Into the Buddhist Vale: Mc. Leod Ganj

There is no doubt that most of the hill stations in India; especially the ones in Himachal Pradesh bear heavy influence of the Tibiten Culture, and Buddhism. However I believe it’s fair to call Mc. Leod Ganj the best place to experience a different culture far away from what we have experienced or heard of general India (After all it’s also the capital of Buddhist under exile and home to the Dalai Lama). People know it for its Monestry and a good summer get away; however there is more and perhaps the best place to run to if frustrated of the routined city life. Movies and novels often show people running away to Tibet, or Nepal in search of inner peace. A cheaper option for cheap Indians is Mc.Leod Ganj also known as upper Dharmashala.

My visit was rather an un-predictable one; where I was expecting Mc. Leod Ganj to be like any other hill-station; though it was after having the lamb Thukpa and Tingmos (rolled breads) that I realized there is a lot more to the place. The place is inhabited mostly by Tibetans and western folks; who come down here to learn the ways of Buddhism, or understand their philosophy. Often you see them interviewing a Buddhist monk in a Cafe. ‘Free Tibet’ flags and ‘rescuing the next Dalai Lama from Chinese custody’ posters are a common sight on the streets. Perhaps one of the most spiritual experiences that I have had is that of the Monastery where devotees have their way of kneeling down, and pushing themselves forward at the altars (Just like any other Buddhist Monastery). However, something that you probably don’t observe at other monasteries in India is Monks having their debates on Buddha’s principles. I found it amusing for some reason; two monks challenging each other with intimidating gestures surrounded by a circle of onlookers. 

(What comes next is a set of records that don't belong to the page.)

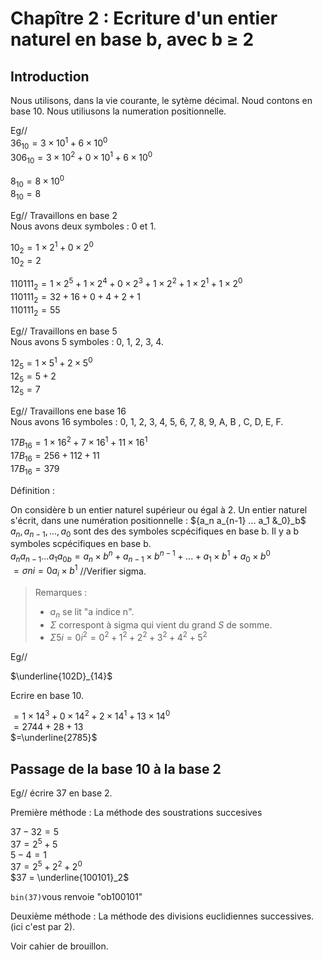 # Chapître 2 : Ecriture d'un entier naturel en base b, avec b $\geq$ 2

## Introduction

Nous utilisons, dans la vie courante, le sytème décimal. Noud contons en base 10. Nous utiliusons la numeration positionnelle.

Eg//  
$36_{10} = 3 \times 10 ^{1} + 6 \times 10 ^{0}$  
$306_{10} = 3 \times 10 ^{2} + 0 \times 10 ^{1} + 6 \times 10 ^{0}$  

$8_{10} = 8 \times 10 ^{0}$  
$8_{10} = 8$

Eg// Travaillons en base 2  
Nous avons deux symboles : 0 et 1.  

$10_2 = 1 \times 2^1 + 0 \times 2^0$  
$10_2 = 2$

$110111_2 = 1 \times 2^5 + 1 \times 2^4 + 0 \times 2^3 + 1 \times 2^2 + 1 \times 2^1 + 1 \times 2^0$  
$110111_2 =32 +16 + 0 +4 + 2 +1$  
$110111_2 = 55$

Eg// Travaillons en base 5  
Nous avons 5 symboles : 0, 1, 2, 3, 4.

$12_5 = 1 \times 5^1 + 2 \times 5^0$  
$12_5 = 5 + 2$  
$12_5 = 7$

Eg// Travaillons ene base 16  
Nous avons 16 symboles : 0, 1, 2, 3, 4, 5, 6, 7, 8, 9, A, B , C, D, E, F.

$17B_{16} = 1 \times 16^2 + 7 \times 16^1 + 11 \times 16^1$  
$17B_{16} = 256 + 112 + 11$  
$17B_{16} = 379$

Définition :

On considère b un entier naturel supérieur ou égal à 2. Un entier naturel s'écrit, dans une numération positionnelle : ${a_n a_{n-1} ... a_1 &_0}_b$  
$a_n, a_{n-1}, ..., a_0$ sont des des symboles scpécifiques en base b. Il y a b symboles scpécifiques en base b.  
${a_n a_{n-1} ... a_1 a_0}_b = a_n \times b^n + a_{n-1} \times b^{n-1} + ... + a_1 \times b^1 + a_0 \times b^0$  
$= \sigma{n}{i=0} a_i \times b^1$ //Verifier sigma.

>Remarques :  
>- $a_n$ se lit "a indice n".  
>- $\Sigma$ correspont à sigma qui vient du grand *S* de somme.
>- $\Sigma{5}{i=0}i^2 = 0^2 + 1^2 + 2^2 + 3^2 + 4^2 + 5^2$

Eg//

$\underline{102D}_{14}$

Ecrire en base 10.

$= 1 \times 14^3 + 0 \times 14^2 + 2 \times 14^1 + 13 \times 14^0$  
$= 2744 + 28 + 13$  
$=\underline{2785}$

## Passage de la base 10 à la base 2

Eg// écrire 37 en base 2.

Première méthode : La méthode des soustrations succesives

$37 - 32 = 5$  
$37 = 2^5 +5$  
$5-4 = 1$  
$37 = 2^5 + 2^2 + 2^0$  
$37 = \underline{100101}_2$  


`bin(37)`vous renvoie "ob100101"

Deuxième méthode : La méthode des divisions euclidiennes successives. (ici c'est par 2).

Voir cahier de brouillon.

There are several treks one can take up from Mc. Leod Ganj; the most famous perhaps being that of the Triund peak, which offers the scenic beauty of Himachal Pradesh on one side of the range and Ice caped rock mountains on the other. Camping there is indeed an awesome experience, by a bonfire and overlooking the lights of various hill-stations in Himachal Pradesh. The trek; however does go on into the mountains to the Indrahar Pass. However due to time constraints one might leave behind the expedition, and wish that some other day he could fulfil his fantasy of taking the expedition and crossing over to Tibet on the other side.